Тут маме предложили место и она согласилась. Только теперь ей предстояло работать не одной, как до сих пор, а в бригаде — с солидарной (коллективной) материальной ответственностью. Бригада состояла из нескольких человек, проверенных людей, коренных сладгородцев. Была среди них, например, тетя Люба, опытный торговый работник, красавица с прекрасным белым лицом. Правда, в то как раз время она переживала драму личной жизни. Ее недавно бросил Борис Тищенко — первый муж, местный красавец и книгочей, которым она гордилась, — ради Мэри Петровны, новой учительницы английского языка, приехавшей из Днепропетровска.

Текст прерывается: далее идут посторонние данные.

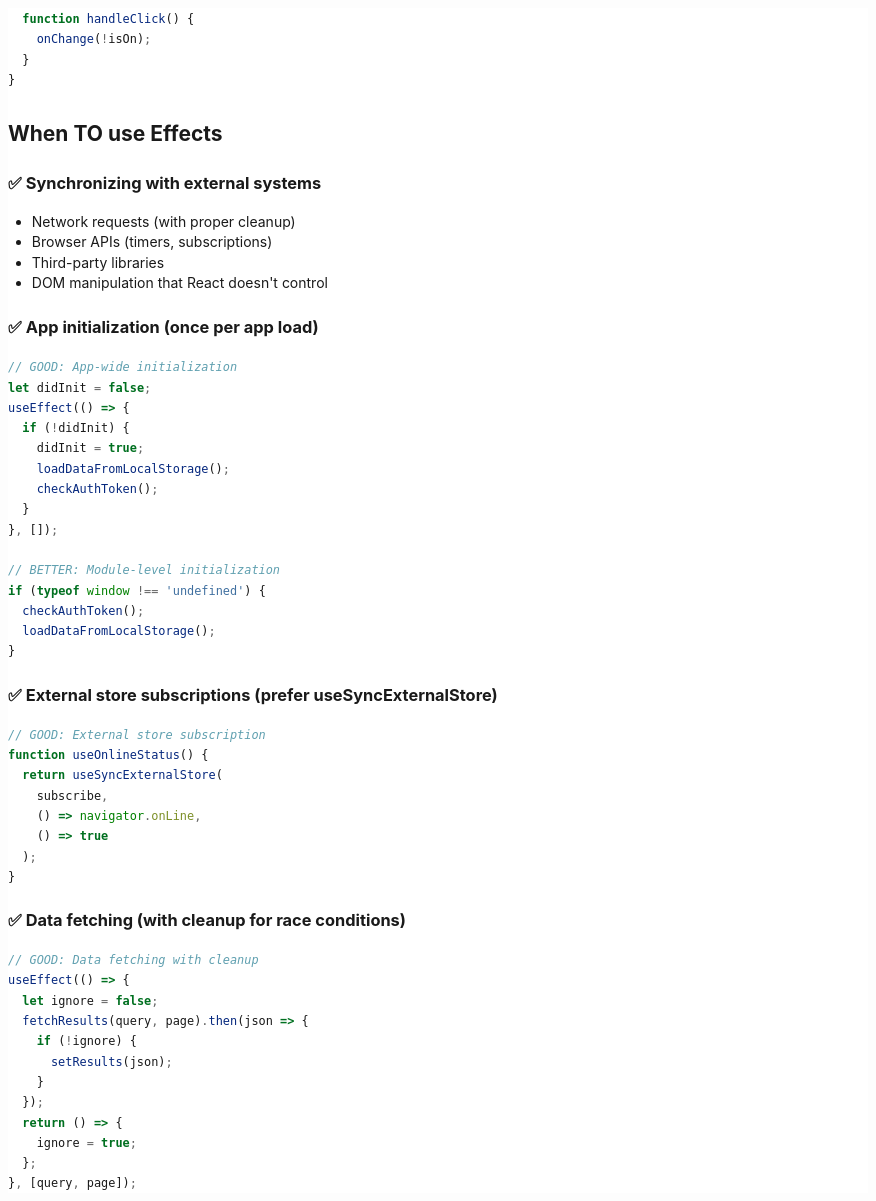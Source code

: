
 ```javascript
  function handleClick() {
    onChange(!isOn);
  }
}
```

## When TO use Effects

### ✅ Synchronizing with external systems
- Network requests (with proper cleanup)
- Browser APIs (timers, subscriptions)
- Third-party libraries
- DOM manipulation that React doesn't control

### ✅ App initialization (once per app load)
```javascript
// GOOD: App-wide initialization
let didInit = false;
useEffect(() => {
  if (!didInit) {
    didInit = true;
    loadDataFromLocalStorage();
    checkAuthToken();
  }
}, []);

// BETTER: Module-level initialization
if (typeof window !== 'undefined') {
  checkAuthToken();
  loadDataFromLocalStorage();
}
```

### ✅ External store subscriptions (prefer useSyncExternalStore)
```javascript
// GOOD: External store subscription
function useOnlineStatus() {
  return useSyncExternalStore(
    subscribe,
    () => navigator.onLine,
    () => true
  );
}
```

### ✅ Data fetching (with cleanup for race conditions)
```javascript
// GOOD: Data fetching with cleanup
useEffect(() => {
  let ignore = false;
  fetchResults(query, page).then(json => {
    if (!ignore) {
      setResults(json);
    }
  });
  return () => {
    ignore = true;
  };
}, [query, page]);
```
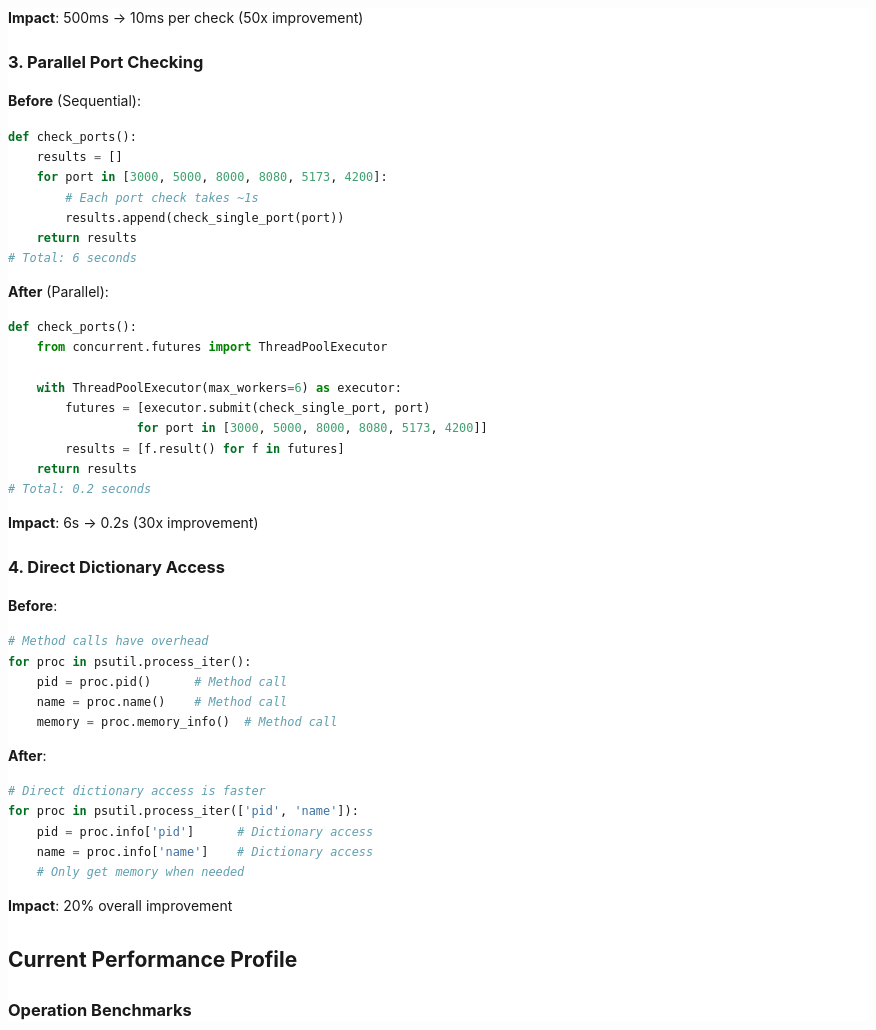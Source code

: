 **Impact**: 500ms → 10ms per check (50x improvement)

### 3. Parallel Port Checking

**Before** (Sequential):
```python
def check_ports():
    results = []
    for port in [3000, 5000, 8000, 8080, 5173, 4200]:
        # Each port check takes ~1s
        results.append(check_single_port(port))
    return results
# Total: 6 seconds
```

**After** (Parallel):
```python
def check_ports():
    from concurrent.futures import ThreadPoolExecutor
    
    with ThreadPoolExecutor(max_workers=6) as executor:
        futures = [executor.submit(check_single_port, port) 
                  for port in [3000, 5000, 8000, 8080, 5173, 4200]]
        results = [f.result() for f in futures]
    return results
# Total: 0.2 seconds
```

**Impact**: 6s → 0.2s (30x improvement)

### 4. Direct Dictionary Access

**Before**:
```python
# Method calls have overhead
for proc in psutil.process_iter():
    pid = proc.pid()      # Method call
    name = proc.name()    # Method call
    memory = proc.memory_info()  # Method call
```

**After**:
```python
# Direct dictionary access is faster
for proc in psutil.process_iter(['pid', 'name']):
    pid = proc.info['pid']      # Dictionary access
    name = proc.info['name']    # Dictionary access
    # Only get memory when needed
```

**Impact**: 20% overall improvement

## Current Performance Profile

### Operation Benchmarks
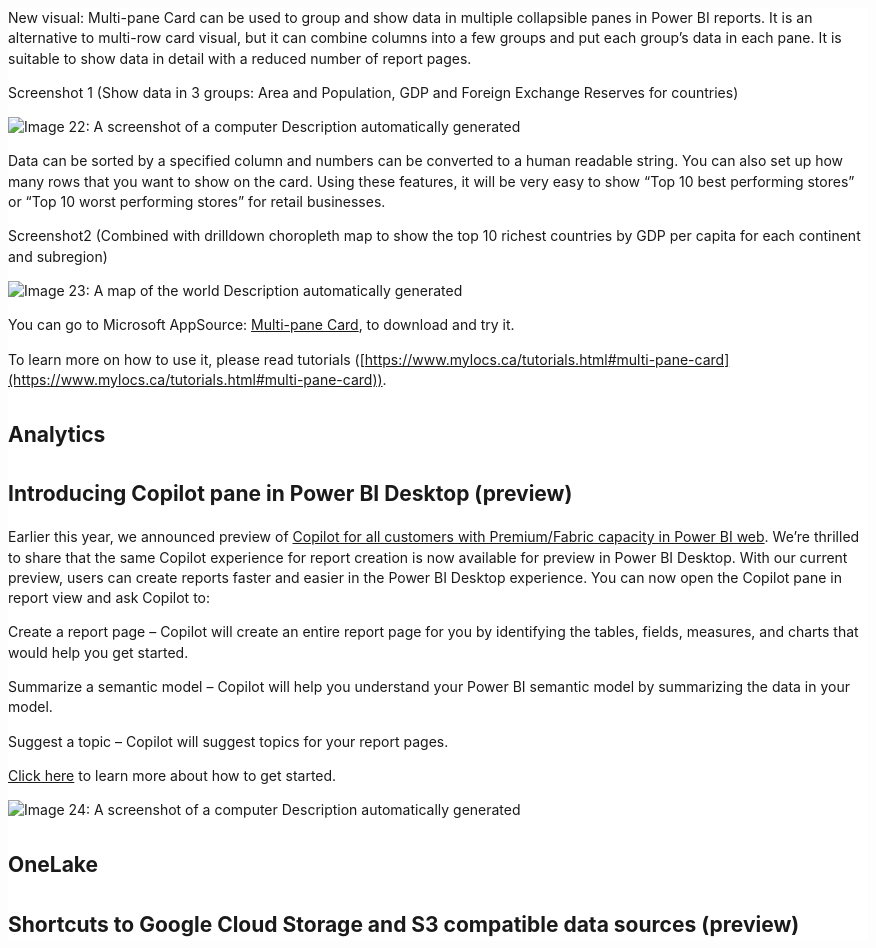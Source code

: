 New visual: Multi-pane Card can be used to group and show data in multiple collapsible panes in Power BI reports. It is an alternative to multi-row card visual, but it can combine columns into a few groups and put each group’s data in each pane. It is suitable to show data in detail with a reduced number of report pages.

Screenshot 1 (Show data in 3 groups: Area and Population, GDP and Foreign Exchange Reserves for countries)

![Image 22: A screenshot of a computer Description automatically generated](https://dataplatformblogcdn.azureedge.net/wp-content/uploads/2024/04/a-screenshot-of-a-computer-description-automatica-56.png)

Data can be sorted by a specified column and numbers can be converted to a human readable string. You can also set up how many rows that you want to show on the card. Using these features, it will be very easy to show “Top 10 best performing stores” or “Top 10 worst performing stores” for retail businesses.

Screenshot2 (Combined with drilldown choropleth map to show the top 10 richest countries by GDP per capita for each continent and subregion)

![Image 23: A map of the world Description automatically generated](https://dataplatformblogcdn.azureedge.net/wp-content/uploads/2024/04/a-map-of-the-world-description-automatically-gene-1.png)

You can go to Microsoft AppSource: [Multi-pane Card](https://appsource.microsoft.com/en-us/product/power-bi-visuals/mylocsinc1648311649136.tcard), to download and try it.

To learn more on how to use it, please read tutorials ([https://www.mylocs.ca/tutorials.html#multi-pane-card](https://www.mylocs.ca/tutorials.html#multi-pane-card)).

Analytics
---------

Introducing Copilot pane in Power BI Desktop (preview)
------------------------------------------------------

Earlier this year, we announced preview of [Copilot for all customers with Premium/Fabric capacity in Power BI web](https://powerbi.microsoft.com/blog/copilot-in-power-bi-preview-is-available-worldwide/). We’re thrilled to share that the same Copilot experience for report creation is now available for preview in Power BI Desktop. With our current preview, users can create reports faster and easier in the Power BI Desktop experience. You can now open the Copilot pane in report view and ask Copilot to:

Create a report page – Copilot will create an entire report page for you by identifying the tables, fields, measures, and charts that would help you get started.

Summarize a semantic model – Copilot will help you understand your Power BI semantic model by summarizing the data in your model.

Suggest a topic – Copilot will suggest topics for your report pages.

[Click here](https://powerbi.microsoft.com/blog/introducing-copilot-pane-in-power-bi-desktop-preview/) to learn more about how to get started.

![Image 24: A screenshot of a computer Description automatically generated](https://dataplatformblogcdn.azureedge.net/wp-content/uploads/2024/04/a-screenshot-of-a-computer-description-automatical-1.gif)

OneLake 
--------

Shortcuts to Google Cloud Storage and S3 compatible data sources (preview) 
---------------------------------------------------------------------------
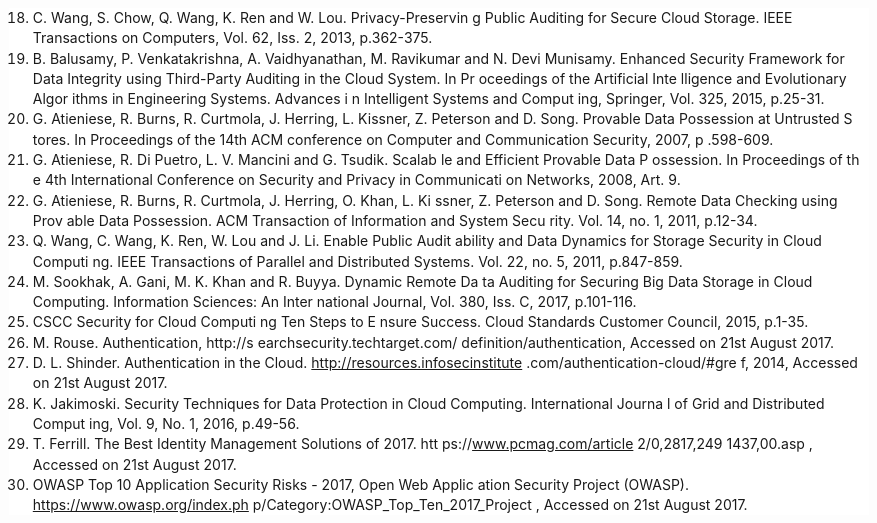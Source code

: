 18. C. Wang, S. Chow, Q. Wang, K. Ren and W. Lou. Privacy-Preservin g Public Auditing for Secure  Cloud Storage. IEEE Transactions on 
Computers, Vol. 62, Iss. 2, 2013, p.362-375.<br />
19. B. Balusamy, P. Venkatakrishna, A. Vaidhyanathan, M. Ravikumar and N. Devi Munisamy. Enhanced Security Framework for Data 
Integrity using Third-Party Auditing in the Cloud System. In Pr oceedings of the Artificial Inte lligence and Evolutionary Algor ithms in 
Engineering Systems. Advances i n Intelligent Systems and Comput ing, Springer, Vol. 325, 2015, p.25-31.<br />
20. G. Atieniese, R. Burns, R. Curtmola, J. Herring, L. Kissner, Z.  Peterson and D.  Song. Provable Data Possession at Untrusted S tores. In 
Proceedings of the 14th ACM conference on Computer and Communication Security, 2007, p .598-609.<br />
21. G. Atieniese, R. Di Puetro, L. V. Mancini and G. Tsudik. Scalab le and Efficient Provable Data P ossession. In Proceedings of th e 4th 
International Conference on Security and Privacy in Communicati on Networks, 2008, Art. 9.<br />
22. G. Atieniese, R. Burns, R. Curtmola, J. Herring, O. Khan, L. Ki ssner, Z. Peterson and D. Song. Remote Data Checking using Prov able 
Data Possession. ACM Transaction of Information and System Secu rity. Vol. 14, no. 1, 2011, p.12-34.<br />
23. Q. Wang, C. Wang, K. Ren, W. Lou and J. Li. Enable Public Audit ability and Data Dynamics for Storage Security in Cloud Computi ng. 
IEEE Transactions of Parallel and Distributed Systems. Vol. 22,  no. 5, 2011, p.847-859.<br />
24. M. Sookhak, A. Gani, M. K. Khan and R. Buyya. Dynamic Remote Da ta Auditing for Securing Big Data Storage in Cloud Computing. 
Information Sciences: An Inter national Journal, Vol. 380, Iss. C, 2017, p.101-116.<br />
25. CSCC Security for Cloud Computi ng Ten Steps to E nsure Success. Cloud Standards Customer Council, 2015, p.1-35. 
26. M. Rouse. Authentication, http://s earchsecurity.techtarget.com/ definition/authentication, Accessed on 21st August 2017. 
27. D. L. Shinder. Authentication in the Cloud.  http://resources.infosecinstitute .com/authentication-cloud/#gre f, 2014, Accessed on 21st 
August 2017.<br />
28. K. Jakimoski. Security Techniques for Data Protection in Cloud Computing. International Journa l of Grid and Distributed Comput ing, 
Vol. 9, No. 1, 2016, p.49-56.<br />
29. T. Ferrill. The Best Identity Management Solutions of 2017. htt ps://www.pcmag.com/article 2/0,2817,249 1437,00.asp , Accessed on 21st 
August 2017.<br />
30. OWASP Top 10 Application Security Risks - 2017, Open Web Applic ation Security Project (OWASP). 
https://www.owasp.org/index.ph p/Category:OWASP_Top_Ten_2017_Project , Accessed on 21st August 2017.   </p>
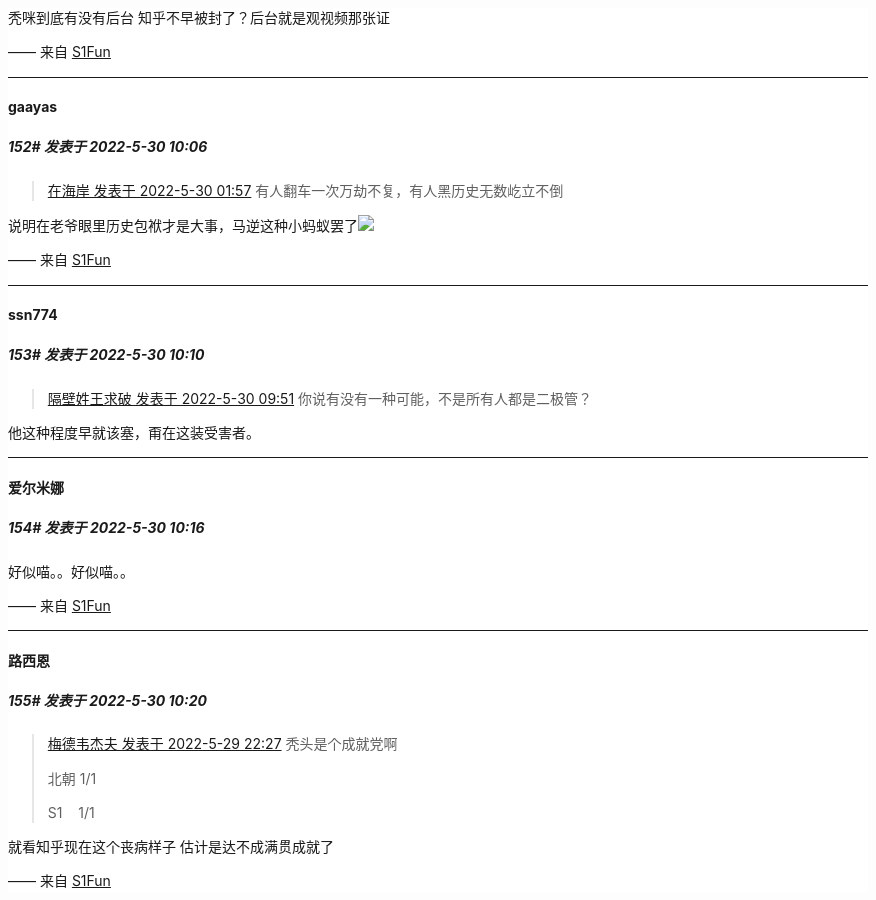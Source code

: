 秃咪到底有没有后台</blockquote>
知乎不早被封了？后台就是观视频那张证

—— 来自 [S1Fun](https://s1fun.koalcat.com)



*****

####  gaayas  
##### 152#       发表于 2022-5-30 10:06

<blockquote><a href="httphttps://bbs.saraba1st.com/2b/forum.php?mod=redirect&amp;goto=findpost&amp;pid=56048296&amp;ptid=2072142" target="_blank">在海岸 发表于 2022-5-30 01:57</a>
有人翻车一次万劫不复，有人黑历史无数屹立不倒</blockquote>
说明在老爷眼里历史包袱才是大事，马逆这种小蚂蚁罢了<img src="https://static.saraba1st.com/image/smiley/face2017/037.png" referrerpolicy="no-referrer">

—— 来自 [S1Fun](https://s1fun.koalcat.com)

*****

####  ssn774  
##### 153#       发表于 2022-5-30 10:10

<blockquote><a href="httphttps://bbs.saraba1st.com/2b/forum.php?mod=redirect&amp;goto=findpost&amp;pid=56050107&amp;ptid=2072142" target="_blank">隔壁姓王求破 发表于 2022-5-30 09:51</a>
你说有没有一种可能，不是所有人都是二极管？</blockquote>
他这种程度早就该塞，甭在这装受害者。



*****

####  爱尔米娜  
##### 154#       发表于 2022-5-30 10:16

好似喵。。好似喵。。

—— 来自 [S1Fun](https://s1fun.koalcat.com)

*****

####  路西恩  
##### 155#       发表于 2022-5-30 10:20

<blockquote><a href="httphttps://bbs.saraba1st.com/2b/forum.php?mod=redirect&amp;goto=findpost&amp;pid=56045850&amp;ptid=2072142" target="_blank">梅德韦杰夫 发表于 2022-5-29 22:27</a>
秃头是个成就党啊

北朝 1/1

S1    1/1</blockquote>
就看知乎现在这个丧病样子
估计是达不成满贯成就了

—— 来自 [S1Fun](https://s1fun.koalcat.com)
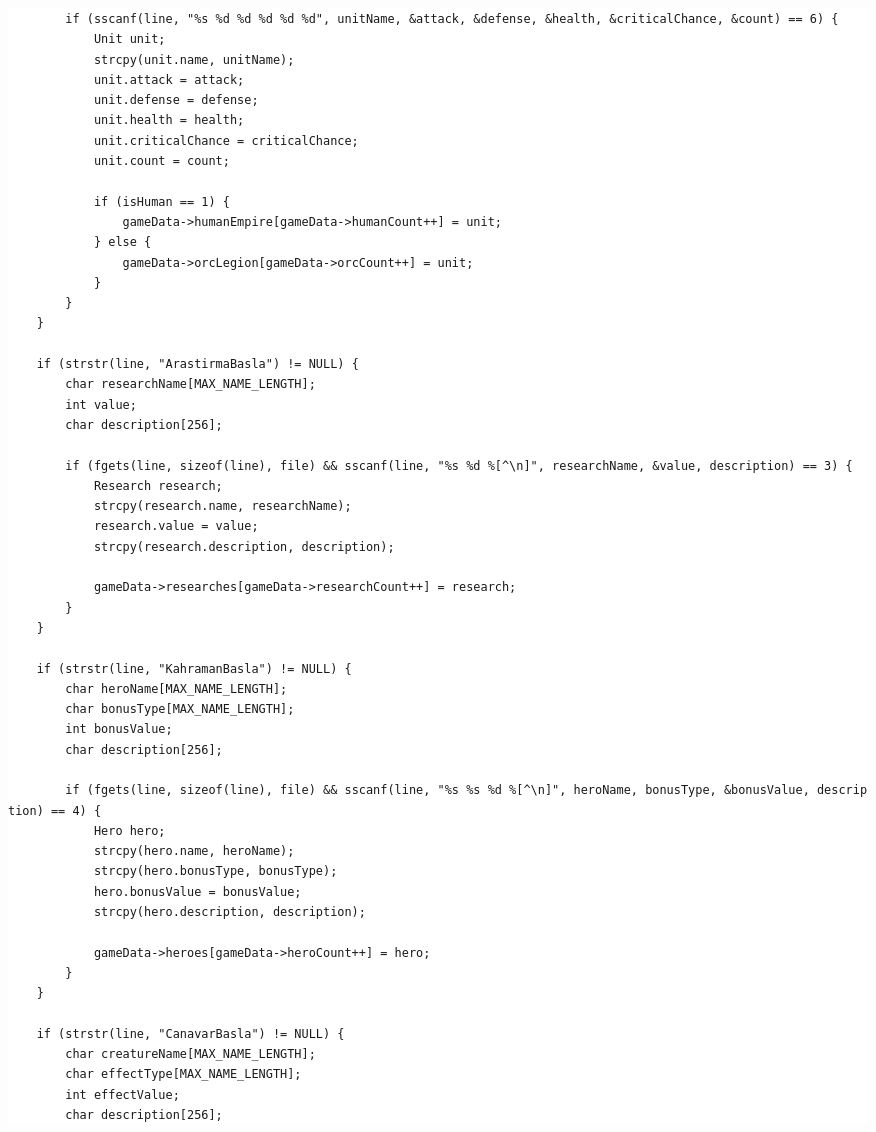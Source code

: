             if (sscanf(line, "%s %d %d %d %d %d", unitName, &attack, &defense, &health, &criticalChance, &count) == 6) {
                Unit unit;
                strcpy(unit.name, unitName);
                unit.attack = attack;
                unit.defense = defense;
                unit.health = health;
                unit.criticalChance = criticalChance;
                unit.count = count;

                if (isHuman == 1) {
                    gameData->humanEmpire[gameData->humanCount++] = unit;
                } else {
                    gameData->orcLegion[gameData->orcCount++] = unit;
                }
            }
        }

        if (strstr(line, "ArastirmaBasla") != NULL) {
            char researchName[MAX_NAME_LENGTH];
            int value;
            char description[256];

            if (fgets(line, sizeof(line), file) && sscanf(line, "%s %d %[^\n]", researchName, &value, description) == 3) {
                Research research;
                strcpy(research.name, researchName);
                research.value = value;
                strcpy(research.description, description);

                gameData->researches[gameData->researchCount++] = research;
            }
        }

        if (strstr(line, "KahramanBasla") != NULL) {
            char heroName[MAX_NAME_LENGTH];
            char bonusType[MAX_NAME_LENGTH];
            int bonusValue;
            char description[256];

            if (fgets(line, sizeof(line), file) && sscanf(line, "%s %s %d %[^\n]", heroName, bonusType, &bonusValue, description) == 4) {
                Hero hero;
                strcpy(hero.name, heroName);
                strcpy(hero.bonusType, bonusType);
                hero.bonusValue = bonusValue;
                strcpy(hero.description, description);

                gameData->heroes[gameData->heroCount++] = hero;
            }
        }

        if (strstr(line, "CanavarBasla") != NULL) {
            char creatureName[MAX_NAME_LENGTH];
            char effectType[MAX_NAME_LENGTH];
            int effectValue;
            char description[256];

Вернее, ради ее имиджа образованности и нездешности, якобы интеллигентности. Конечно, необразованная сельская женщина проигрывала перед такой важной залетной птицей. Была в бригаде и ученица, осваивающая возле опытных работников профессию продавца, Лида Репий, совсем еще девочка, недавняя выпускница школы, которую из-за неуспеваемости не принятая в старшие классы. Бригадирствовала Жаран Дора Антоновна, мама моей будущей учительницы математики, вечно веселая низенькая толстуха с золотым ртом. До войны ее муж был председателем колхоза, а мамин отец — его правой рукой по агрономии. Казалось бы, все свои, проверенные.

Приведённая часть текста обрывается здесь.